Cobolli, beffa atroce: Italia eliminata dalla United Cup

La montagna che l’Italia avrebbe dovuto scalare per raggiungere la qualificazione come migliore tra le seconde classificate a Perth, nella United Cup, si è risolta con grande amarezza dopo una lotta che Flavio Cobolli ha perso al fotofinish.

Pur reduce da una lunga serie di vittorie consecutive, alcune spettacolari e altre davvero pesanti, stavolta il tennista romano ha visto il traguardo anche contro Arthur Rinderkneck ma non è riuscito a fare gli ultimi 100 metri della sua (ennesima) maratona.

6-7(4) 7-6(5) 7-5 per il tennista francese, con la propria nazionale già eliminata prima ancora di scendere in campo, è di fatto una “mera” soddisfazione personale perché appunto la Francia non aveva più vie per qualificarsi. Ha pesato da parte sua l’orgoglio, perché più volte spalle al muro non ha mai gettato la spugna. È stato indietro di un set, un break nel secondo parziale e 15-40 sul 5-6, riuscendo sempre a risalire, come poi è stato due volte indietro di un turno di battuta nel set decisivo: 2-4, 4-5.
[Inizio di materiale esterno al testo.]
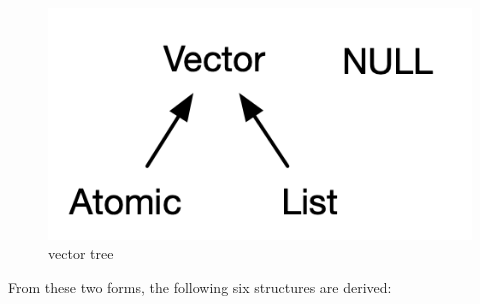 \documentclass[]{book}
\begin{document}
\begin{figure}
\centering
\includegraphics{R/RDataWrangling/images/summary_tree.png}
\caption{vector tree}
\end{figure}

From these two forms, the following six structures are derived:
\end{document}
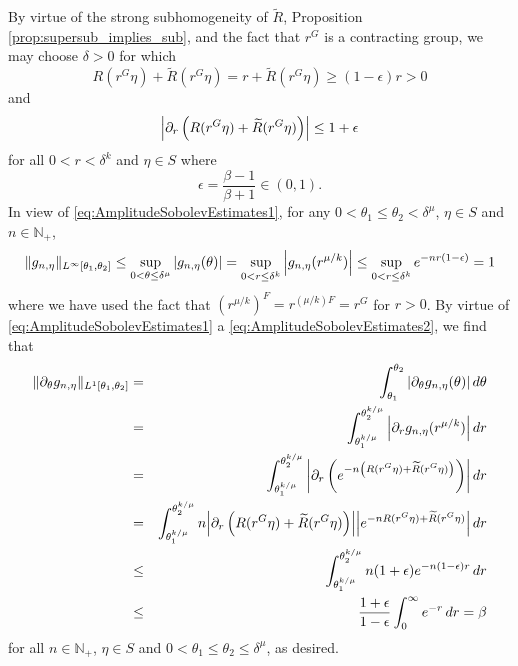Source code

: \documentclass[smallextended]{svjour3}
\theoremstyle{remark}
\renewenvironment{proof}[1][\proofname]{\renewcommand\xproofname{#1}\xproof}{\endxproof}
\newcommand{\p}{\partial}
\begin{document}
\begin{proof}
By virtue of the strong subhomogeneity of $\widetilde{R}$, Proposition \ref{prop:supersub_implies_sub}, and the fact that $r^G$ is a contracting group, we may choose $\delta>0$ for which 
\begin{equation}\label{eq:AmplitudeSobolevEstimates1}
    R(r^G\eta)+\widetilde{R}\left(r^G\eta\right)=r+\widetilde{R}\left(r^G\eta\right)\geq (1-\epsilon)r > 0
\end{equation}
and
\begin{equation}\label{eq:AmplitudeSobolevEstimates2}
    \abs{\partial_r\left(R(r^G\eta)+\widetilde{R}(r^G\eta)\right)}\leq 1+\epsilon
\end{equation}
for all $0< r<\delta^k$ and $\eta\in S$ where
\begin{equation*}
    \epsilon=\frac{\beta-1}{\beta+1}\in(0,1).
\end{equation*}
In view of \eqref{eq:AmplitudeSobolevEstimates1}, for any $0< \theta_1\leq\theta_2<\delta^{\mu}$, $\eta\in S$ and $n\in\mathbb{N}_+$,
\begin{equation*}
\|g_{n,\eta}\|_{L^\infty[\theta_1,\theta_2]}\leq\sup_{0<\theta\leq\delta^{\mu}}\abs{g_{n,\eta}(\theta)}=\sup_{0<r\leq\delta^k}\abs{g_{n,\eta}(r^{\mu/k})}\leq \sup_{0<r\leq \delta^k}e^{-nr(1-\epsilon)}= 1
\end{equation*}
where we have used the fact that $(r^{\mu/k})^F=r^{(\mu/k)F}=r^G$ for $r>0$. By virtue of \eqref{eq:AmplitudeSobolevEstimates1} a \eqref{eq:AmplitudeSobolevEstimates2}, we find that
\begin{eqnarray*}
\|\partial_{\theta}g_{n,\eta}\|_{L^1[\theta_1,\theta_2]}
&=&\int_{\theta_1}^{\theta_2}\abs{\p_\theta g_{n,\eta}(\theta)}\,d\theta\\
&=&\int_{\theta_1^{k/\mu}}^{\theta_2^{k/\mu}}\abs{\p_r g_{n,\eta}(r^{\mu/k})}\,dr\\
&=&\int_{\theta_1^{k/\mu}}^{\theta_2^{k/\mu}}\abs{\p_r \left(e^{-n\left(R(r^G\eta)+\widetilde{R}(r^G\eta)\right)}\right) }\,dr\\
&=&\int_{\theta_1^{k/\mu}}^{\theta_2^{k/\mu}}n\abs{\partial_r\left(R(r^G\eta)+\widetilde{R}(r^G\eta)\right)}\abs{e^{-nR(r^G\eta)+\widetilde{R}(r^G\eta)}}\,dr\\
&\leq&\int_{\theta_1^{k/\mu}}^{\theta_2^{k/\mu}}n(1+\epsilon)e^{-n(1-\epsilon)r}\,dr\\
&\leq &\frac{1+\epsilon}{1-\epsilon}\int_0^\infty e^{-r}\,dr=\beta
\end{eqnarray*}
for all $n\in\mathbb{N}_+$, $\eta\in S$ and $0<\theta_1\leq\theta_2\leq\delta^{\mu}$, as desired.
\end{proof}
\end{document}
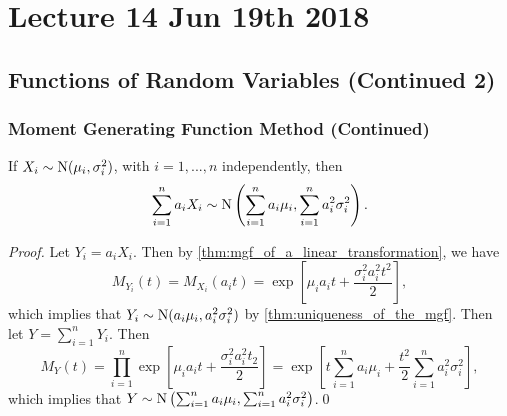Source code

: \documentclass[notoc,notitlepage]{tufte-book}
\begin{document}



\chapter{Lecture 14 Jun 19th 2018}%
\label{chp:lecture_14_jun_19th_2018}

\section{Functions of Random Variables (Continued 2)}%
\label{sec:functions_of_random_variables_continued_2}

\subsection{Moment Generating Function Method (Continued)}%
\label{sub:moment_generating_function_method_continued}

\begin{thm}
\label{thm:gaussian_distribution}
If $X_i \sim \operatorname{N}( \mu_i, \sigma_i^2 )$, with $i = 1, ..., n$ independently, then
\begin{equation*}
  \sum_{i=1}^{n} a_i X_i \sim \operatorname{N}\left( \sum_{i=1}^{n} a_i \mu_i, \sum_{i=1}^{n} a_i^2 \sigma_i^2 \right).
\end{equation*}
\end{thm}

\begin{proof}
  Let $Y_i = a_i X_i$. Then by \cref{thm:mgf_of_a_linear_transformation}, we have
  \begin{equation*}
    M_{Y_i}(t) = M_{X_i}(a_i t) = \exp\left[ \mu_i a_i t + \frac{\sigma_i^2 a_i^2 t^2}{2} \right],
  \end{equation*}
  which implies that $Y_i \sim \operatorname{N}( a_i \mu_i, a_i^2 \sigma_i^2 )$ by \cref{thm:uniqueness_of_the_mgf}. Then let $Y = \sum_{i=1}^{n} Y_i$. Then
  \begin{equation*}
    M_Y(t) = \prod_{i=1}^{n} \exp\left[ \mu_i a_i t + \frac{\sigma_i^2 a_i^2 t_2}{2} \right] = \exp\left[ t \sum_{i=1}^{n} a_i \mu_i + \frac{t^2}{2} \sum_{i=1}^{n} a_i^2 \sigma_i^2 \right],
  \end{equation*}
  which implies that $Y \sim \operatorname{N}\left( \sum_{i=1}^{n} a_i \mu_i , \sum_{i=1}^{n} a_i^2 \sigma_i^2 \right)$.\qed
\end{proof}
\end{document}
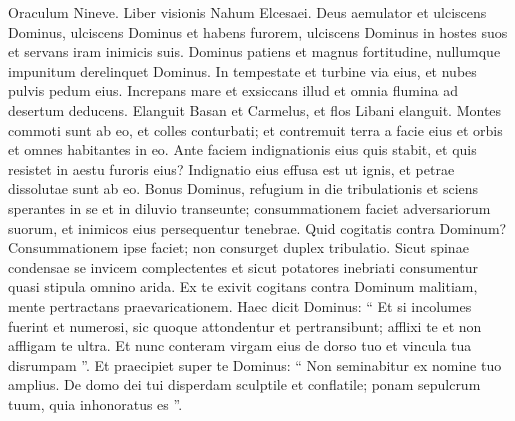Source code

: \begin{biblechapter}
 \verse Oraculum Nineve. Liber visionis Nahum Elcesaei.
 \verse Deus aemulator et ulciscens Dominus,
 ulciscens Dominus et habens furorem,
 ulciscens Dominus in hostes suos
 et servans iram inimicis suis.
 \verse Dominus patiens et magnus fortitudine,
 nullumque impunitum derelinquet Dominus.
 In tempestate et turbine via eius,
 et nubes pulvis pedum eius.
 \verse Increpans mare et exsiccans illud
 et omnia flumina ad desertum deducens.
 Elanguit Basan et Carmelus,
 et flos Libani elanguit.
 \verse Montes commoti sunt ab eo,
 et colles conturbati;
 et contremuit terra a facie eius
 et orbis et omnes habitantes in eo.
 \verse Ante faciem indignationis eius quis stabit,
 et quis resistet in aestu furoris eius? Indignatio eius effusa est ut ignis,
 et petrae dissolutae sunt ab eo.
 \verse Bonus Dominus,
 refugium in die tribulationis
 et sciens sperantes in se
 \verse et in diluvio transeunte;
 consummationem faciet adversariorum suorum,
 et inimicos eius persequentur tenebrae.
 \verse Quid cogitatis contra Dominum?
 Consummationem ipse faciet;
 non consurget duplex tribulatio.
 \verse Sicut spinae condensae se invicem complectentes
 et sicut potatores inebriati
 consumentur quasi stipula omnino arida.
 \verse Ex te exivit cogitans contra Dominum malitiam,
 mente pertractans praevaricationem.
 \verse Haec dicit Dominus:
 “ Et si incolumes fuerint et numerosi,
 sic quoque attondentur et pertransibunt;
 afflixi te et non affligam te ultra.
 \verse Et nunc conteram virgam eius de dorso tuo
 et vincula tua disrumpam ”.
 \verse Et praecipiet super te Dominus:
 “ Non seminabitur ex nomine tuo amplius.
 De domo dei tui disperdam sculptile et conflatile;
 ponam sepulcrum tuum,
 quia inhonoratus es ”.
 

\end{biblechapter}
I rimpianti per Cobolli sono tanti, anche perché più sembrava avere vantaggio più era frustrante non riuscire a staccarsi davvero, perdendo fiducia paradossalmente nei momenti meno probabili. Nel set decisivo, con anche maggior fatica nelle gambe e nella testa i pensieri di una partita fin lì stregata hanno condotto al finale più crudele per lui e la squadra italiana. Rinderkench era rientrato ancora una volta agganciandolo sul 4-4 ma lui, di nuovo, aveva strappato la battuta. Da lì, tra fretta e una prima di servizio che non l’ha mai aiutato, è arrivato il crollo definitivo: stecca col dritto per lo 0-15, due rovesci colpiti male tra 15-30 e 30-40. Il francese riusciva a salire avanti nel punteggio e sul 6-5 completava l’opera. Di nuovo non c’era la prima di servizio per Flavio, che sul 30-30 ha pure commesso doppio fallo e sul match point per l’avversario non è riuscito a cancellare il proprio destino.

Sarà dunque l’Argentina la miglior seconda classificata tra i gironi A, C e D. La nazionale sudamericana si unirà così a Stati Uniti, Svizzera e Grecia, le tre rispettive vincitrici dei raggruppamenti.